* [Task goal]: Whenever a line in the records below contains "google", pick it out.

═══ Record excerpts

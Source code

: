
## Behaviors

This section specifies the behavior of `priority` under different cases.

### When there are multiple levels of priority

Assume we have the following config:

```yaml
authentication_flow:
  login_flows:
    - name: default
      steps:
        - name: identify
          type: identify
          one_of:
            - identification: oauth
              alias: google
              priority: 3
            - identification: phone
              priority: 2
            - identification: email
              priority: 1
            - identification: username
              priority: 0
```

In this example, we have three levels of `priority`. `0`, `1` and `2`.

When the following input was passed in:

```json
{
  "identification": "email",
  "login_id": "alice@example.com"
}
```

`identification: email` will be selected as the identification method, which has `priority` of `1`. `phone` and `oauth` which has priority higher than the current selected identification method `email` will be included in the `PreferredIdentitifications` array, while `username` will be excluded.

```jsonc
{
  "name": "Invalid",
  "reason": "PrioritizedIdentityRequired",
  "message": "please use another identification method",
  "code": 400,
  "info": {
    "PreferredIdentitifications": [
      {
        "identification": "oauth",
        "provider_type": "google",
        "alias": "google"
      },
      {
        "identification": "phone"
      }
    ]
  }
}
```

══════
═══ Record excerpts

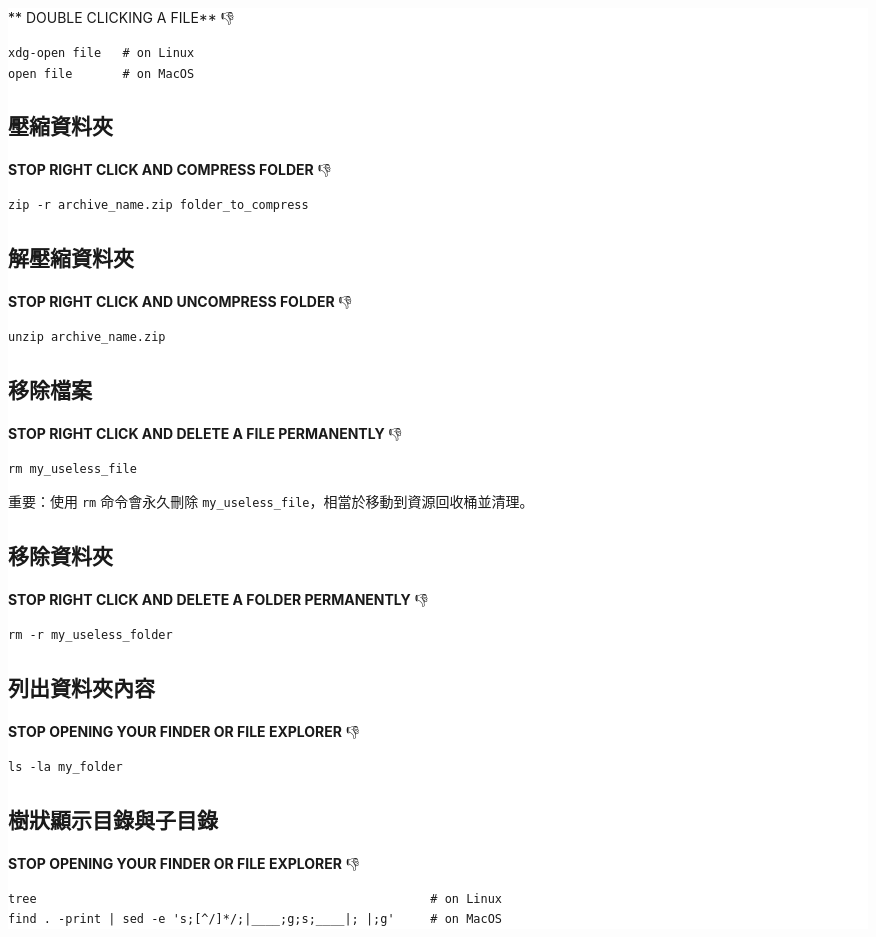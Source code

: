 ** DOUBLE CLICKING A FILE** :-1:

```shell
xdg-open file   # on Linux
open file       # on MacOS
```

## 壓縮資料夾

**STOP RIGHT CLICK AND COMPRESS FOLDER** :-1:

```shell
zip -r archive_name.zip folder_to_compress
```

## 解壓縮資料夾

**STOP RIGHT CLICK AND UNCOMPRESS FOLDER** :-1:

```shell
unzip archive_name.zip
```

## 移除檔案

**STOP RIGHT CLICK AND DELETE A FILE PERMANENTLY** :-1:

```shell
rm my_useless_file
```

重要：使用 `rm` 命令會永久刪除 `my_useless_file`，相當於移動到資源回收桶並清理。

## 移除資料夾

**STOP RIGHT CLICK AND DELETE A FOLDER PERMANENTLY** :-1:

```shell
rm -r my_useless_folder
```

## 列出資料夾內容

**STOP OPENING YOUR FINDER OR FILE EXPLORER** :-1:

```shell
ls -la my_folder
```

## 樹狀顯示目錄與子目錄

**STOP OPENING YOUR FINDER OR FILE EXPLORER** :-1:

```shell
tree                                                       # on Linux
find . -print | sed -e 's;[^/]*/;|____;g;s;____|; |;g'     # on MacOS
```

══════

* [Task response]:
              alias: google
        "provider_type": "google",
        "alias": "google"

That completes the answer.